* _WORK TO COMPLETE_
Pull out every line below that contains the word "derive".

* _DATA EXCERPTS_
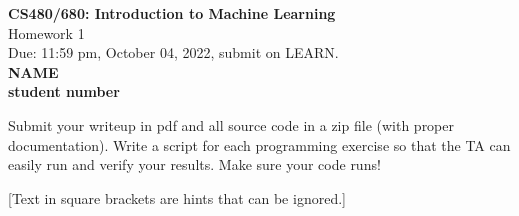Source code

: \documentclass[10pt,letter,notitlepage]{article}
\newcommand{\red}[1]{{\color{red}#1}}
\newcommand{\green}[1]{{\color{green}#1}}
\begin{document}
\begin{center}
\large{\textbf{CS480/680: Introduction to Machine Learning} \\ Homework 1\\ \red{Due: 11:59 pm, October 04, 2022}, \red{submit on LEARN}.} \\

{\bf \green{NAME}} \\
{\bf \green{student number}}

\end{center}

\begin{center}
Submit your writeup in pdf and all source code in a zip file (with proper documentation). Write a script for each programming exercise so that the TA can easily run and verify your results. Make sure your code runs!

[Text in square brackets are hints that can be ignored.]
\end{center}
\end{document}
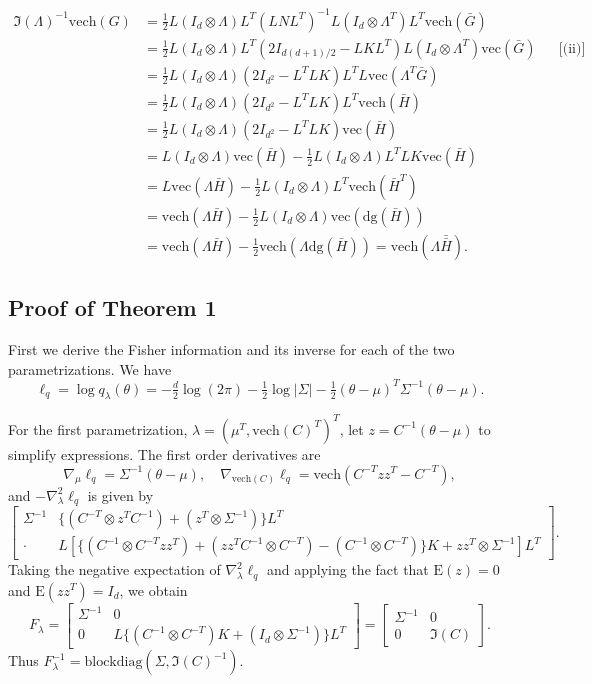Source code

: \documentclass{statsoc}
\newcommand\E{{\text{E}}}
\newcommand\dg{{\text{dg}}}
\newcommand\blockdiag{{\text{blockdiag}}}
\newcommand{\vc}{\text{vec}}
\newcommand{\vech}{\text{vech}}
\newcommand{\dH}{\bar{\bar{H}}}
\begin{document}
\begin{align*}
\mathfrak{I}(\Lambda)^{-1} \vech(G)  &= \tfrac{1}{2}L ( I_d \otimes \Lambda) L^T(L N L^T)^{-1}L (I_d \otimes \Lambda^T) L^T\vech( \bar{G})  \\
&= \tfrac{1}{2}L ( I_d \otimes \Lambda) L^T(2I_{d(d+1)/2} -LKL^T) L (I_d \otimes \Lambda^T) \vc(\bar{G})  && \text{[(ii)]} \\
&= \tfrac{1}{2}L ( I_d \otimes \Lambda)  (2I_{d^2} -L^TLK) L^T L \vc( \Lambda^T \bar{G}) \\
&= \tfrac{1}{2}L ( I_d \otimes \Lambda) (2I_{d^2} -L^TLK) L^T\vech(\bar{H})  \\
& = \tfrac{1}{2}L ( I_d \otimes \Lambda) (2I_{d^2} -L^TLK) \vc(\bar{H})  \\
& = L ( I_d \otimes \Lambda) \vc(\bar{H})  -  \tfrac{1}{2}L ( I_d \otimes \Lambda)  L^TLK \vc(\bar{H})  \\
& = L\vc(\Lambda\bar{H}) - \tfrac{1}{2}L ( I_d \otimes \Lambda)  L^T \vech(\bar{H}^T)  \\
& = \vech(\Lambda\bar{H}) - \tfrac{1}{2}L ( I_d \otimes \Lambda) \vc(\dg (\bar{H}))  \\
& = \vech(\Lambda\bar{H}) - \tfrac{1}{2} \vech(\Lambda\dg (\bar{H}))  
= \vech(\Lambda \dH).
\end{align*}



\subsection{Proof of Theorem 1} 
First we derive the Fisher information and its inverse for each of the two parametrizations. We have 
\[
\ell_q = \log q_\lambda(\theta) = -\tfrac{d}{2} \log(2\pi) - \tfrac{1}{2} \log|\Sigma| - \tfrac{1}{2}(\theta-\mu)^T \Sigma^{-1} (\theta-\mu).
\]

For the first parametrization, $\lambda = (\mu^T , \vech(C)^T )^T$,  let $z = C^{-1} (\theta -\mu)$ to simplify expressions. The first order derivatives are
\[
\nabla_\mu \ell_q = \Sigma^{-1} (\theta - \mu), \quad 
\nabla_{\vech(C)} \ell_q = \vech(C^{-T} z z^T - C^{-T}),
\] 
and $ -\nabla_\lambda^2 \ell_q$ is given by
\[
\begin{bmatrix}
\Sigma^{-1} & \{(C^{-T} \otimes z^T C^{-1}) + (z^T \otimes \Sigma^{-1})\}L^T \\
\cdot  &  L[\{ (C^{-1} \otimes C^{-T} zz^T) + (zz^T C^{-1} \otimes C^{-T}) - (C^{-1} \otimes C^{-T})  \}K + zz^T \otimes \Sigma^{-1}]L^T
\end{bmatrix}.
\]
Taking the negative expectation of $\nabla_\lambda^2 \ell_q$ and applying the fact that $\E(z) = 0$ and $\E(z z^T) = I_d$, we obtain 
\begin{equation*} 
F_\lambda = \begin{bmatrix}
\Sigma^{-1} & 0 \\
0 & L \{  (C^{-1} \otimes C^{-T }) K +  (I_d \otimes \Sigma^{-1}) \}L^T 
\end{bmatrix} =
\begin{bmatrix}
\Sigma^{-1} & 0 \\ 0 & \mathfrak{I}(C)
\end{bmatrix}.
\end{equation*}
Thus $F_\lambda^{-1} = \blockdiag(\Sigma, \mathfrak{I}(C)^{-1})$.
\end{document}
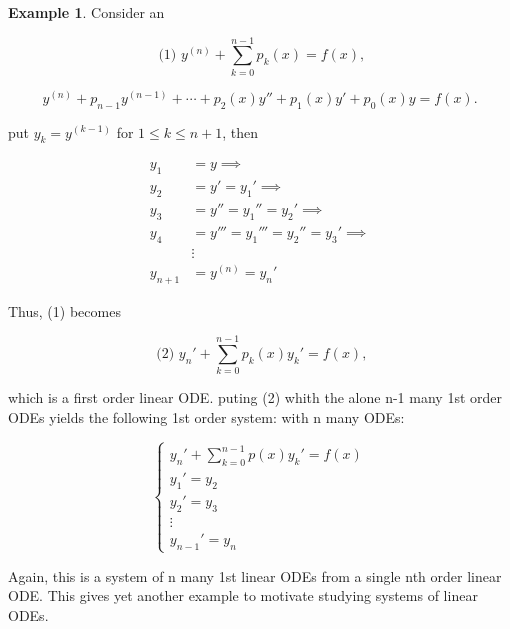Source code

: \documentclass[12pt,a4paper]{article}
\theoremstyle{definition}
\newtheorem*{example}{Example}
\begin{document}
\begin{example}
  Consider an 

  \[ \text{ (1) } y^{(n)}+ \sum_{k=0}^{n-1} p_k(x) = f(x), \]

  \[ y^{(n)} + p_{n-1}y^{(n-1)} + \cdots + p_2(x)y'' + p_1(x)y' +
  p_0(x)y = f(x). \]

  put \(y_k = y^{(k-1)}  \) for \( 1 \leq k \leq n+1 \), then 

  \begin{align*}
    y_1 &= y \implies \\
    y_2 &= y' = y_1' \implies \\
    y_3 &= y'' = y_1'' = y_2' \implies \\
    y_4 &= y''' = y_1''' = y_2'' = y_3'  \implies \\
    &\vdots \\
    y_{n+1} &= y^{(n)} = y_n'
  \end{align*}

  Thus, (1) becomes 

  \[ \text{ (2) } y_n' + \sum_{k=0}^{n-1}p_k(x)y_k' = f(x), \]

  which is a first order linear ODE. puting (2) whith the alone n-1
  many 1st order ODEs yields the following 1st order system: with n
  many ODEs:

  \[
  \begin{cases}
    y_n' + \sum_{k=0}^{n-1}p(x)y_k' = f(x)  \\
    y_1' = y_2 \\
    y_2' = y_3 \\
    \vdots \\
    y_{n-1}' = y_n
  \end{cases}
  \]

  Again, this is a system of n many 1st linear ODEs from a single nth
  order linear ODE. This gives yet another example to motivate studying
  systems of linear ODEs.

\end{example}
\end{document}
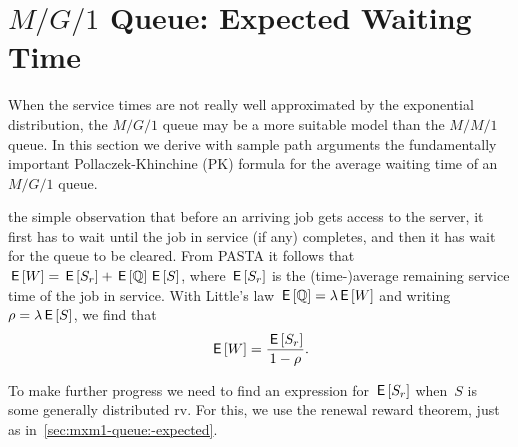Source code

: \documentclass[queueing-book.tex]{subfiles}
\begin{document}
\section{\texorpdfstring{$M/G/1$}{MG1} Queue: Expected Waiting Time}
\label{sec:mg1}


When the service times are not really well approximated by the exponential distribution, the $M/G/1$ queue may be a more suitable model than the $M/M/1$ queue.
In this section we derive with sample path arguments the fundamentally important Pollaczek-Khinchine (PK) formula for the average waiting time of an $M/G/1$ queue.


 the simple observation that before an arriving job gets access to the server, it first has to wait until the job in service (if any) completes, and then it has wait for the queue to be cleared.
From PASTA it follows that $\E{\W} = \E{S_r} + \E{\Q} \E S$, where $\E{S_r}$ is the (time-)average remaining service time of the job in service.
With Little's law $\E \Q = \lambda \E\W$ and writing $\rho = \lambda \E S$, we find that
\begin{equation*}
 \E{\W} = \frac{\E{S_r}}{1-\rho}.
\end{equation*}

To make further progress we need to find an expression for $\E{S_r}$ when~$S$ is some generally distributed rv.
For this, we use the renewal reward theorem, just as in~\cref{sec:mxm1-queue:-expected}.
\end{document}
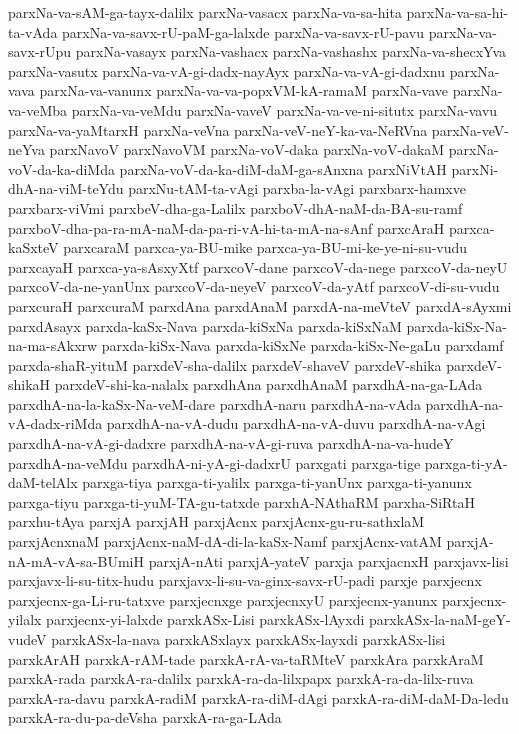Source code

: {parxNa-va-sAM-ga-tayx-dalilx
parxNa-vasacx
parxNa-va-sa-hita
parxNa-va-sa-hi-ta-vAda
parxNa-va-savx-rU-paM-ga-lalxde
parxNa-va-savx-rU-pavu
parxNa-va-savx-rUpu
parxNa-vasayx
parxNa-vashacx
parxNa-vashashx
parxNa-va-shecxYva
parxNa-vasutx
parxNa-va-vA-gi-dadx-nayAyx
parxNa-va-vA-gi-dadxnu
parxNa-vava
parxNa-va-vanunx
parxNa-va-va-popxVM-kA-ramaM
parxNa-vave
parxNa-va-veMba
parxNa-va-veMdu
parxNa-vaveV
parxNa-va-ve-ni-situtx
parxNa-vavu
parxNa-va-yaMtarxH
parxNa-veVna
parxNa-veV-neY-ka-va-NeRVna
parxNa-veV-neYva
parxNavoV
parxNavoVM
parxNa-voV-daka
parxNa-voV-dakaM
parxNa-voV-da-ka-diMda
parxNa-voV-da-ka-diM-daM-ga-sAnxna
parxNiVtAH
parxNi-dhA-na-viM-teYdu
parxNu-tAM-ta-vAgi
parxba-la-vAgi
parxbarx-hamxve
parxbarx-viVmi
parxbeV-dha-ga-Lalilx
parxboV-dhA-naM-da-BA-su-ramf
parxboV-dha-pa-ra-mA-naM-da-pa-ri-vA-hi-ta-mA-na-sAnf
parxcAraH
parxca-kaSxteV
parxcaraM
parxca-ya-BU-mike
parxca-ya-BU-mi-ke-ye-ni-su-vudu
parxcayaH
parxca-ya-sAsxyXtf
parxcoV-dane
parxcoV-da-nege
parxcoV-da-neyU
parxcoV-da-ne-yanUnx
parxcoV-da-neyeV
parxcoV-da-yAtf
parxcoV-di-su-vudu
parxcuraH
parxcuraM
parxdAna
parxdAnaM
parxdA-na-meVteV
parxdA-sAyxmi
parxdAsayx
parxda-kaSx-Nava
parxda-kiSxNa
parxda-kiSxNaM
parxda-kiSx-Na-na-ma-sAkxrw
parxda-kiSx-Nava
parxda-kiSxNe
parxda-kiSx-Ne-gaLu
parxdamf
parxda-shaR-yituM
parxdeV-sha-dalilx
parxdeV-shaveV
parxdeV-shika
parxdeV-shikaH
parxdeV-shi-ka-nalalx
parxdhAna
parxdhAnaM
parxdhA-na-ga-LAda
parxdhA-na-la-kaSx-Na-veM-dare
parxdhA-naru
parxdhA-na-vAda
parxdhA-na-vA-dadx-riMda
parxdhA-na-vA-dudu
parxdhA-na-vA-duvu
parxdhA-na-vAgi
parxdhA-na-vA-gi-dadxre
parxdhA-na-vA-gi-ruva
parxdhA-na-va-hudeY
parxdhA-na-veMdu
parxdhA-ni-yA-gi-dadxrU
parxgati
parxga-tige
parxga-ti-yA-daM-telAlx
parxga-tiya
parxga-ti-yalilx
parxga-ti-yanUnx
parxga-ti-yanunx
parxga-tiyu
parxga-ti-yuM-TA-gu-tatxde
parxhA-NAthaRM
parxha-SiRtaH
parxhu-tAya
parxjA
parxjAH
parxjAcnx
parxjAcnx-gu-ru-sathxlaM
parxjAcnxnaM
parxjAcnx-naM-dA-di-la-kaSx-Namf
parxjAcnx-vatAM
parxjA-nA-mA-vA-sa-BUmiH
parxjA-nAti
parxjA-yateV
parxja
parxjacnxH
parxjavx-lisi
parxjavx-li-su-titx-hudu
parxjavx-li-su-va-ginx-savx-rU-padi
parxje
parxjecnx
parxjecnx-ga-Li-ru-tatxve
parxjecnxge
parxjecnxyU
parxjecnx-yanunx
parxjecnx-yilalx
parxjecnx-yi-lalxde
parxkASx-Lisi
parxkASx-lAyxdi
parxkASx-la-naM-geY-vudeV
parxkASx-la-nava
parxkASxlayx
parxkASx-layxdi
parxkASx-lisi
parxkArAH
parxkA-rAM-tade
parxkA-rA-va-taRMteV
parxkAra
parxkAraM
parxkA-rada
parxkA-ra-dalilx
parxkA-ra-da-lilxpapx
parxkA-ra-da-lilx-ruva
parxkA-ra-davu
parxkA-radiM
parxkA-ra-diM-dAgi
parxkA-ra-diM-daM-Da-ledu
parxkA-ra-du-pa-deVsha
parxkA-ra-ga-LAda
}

* _TASK RESULT_
First we derive the Fisher information and its inverse for each of the two parametrizations. We have 
In this section we derive with sample path arguments the fundamentally important Pollaczek-Khinchine (PK) formula for the average waiting time of an $M/G/1$ queue.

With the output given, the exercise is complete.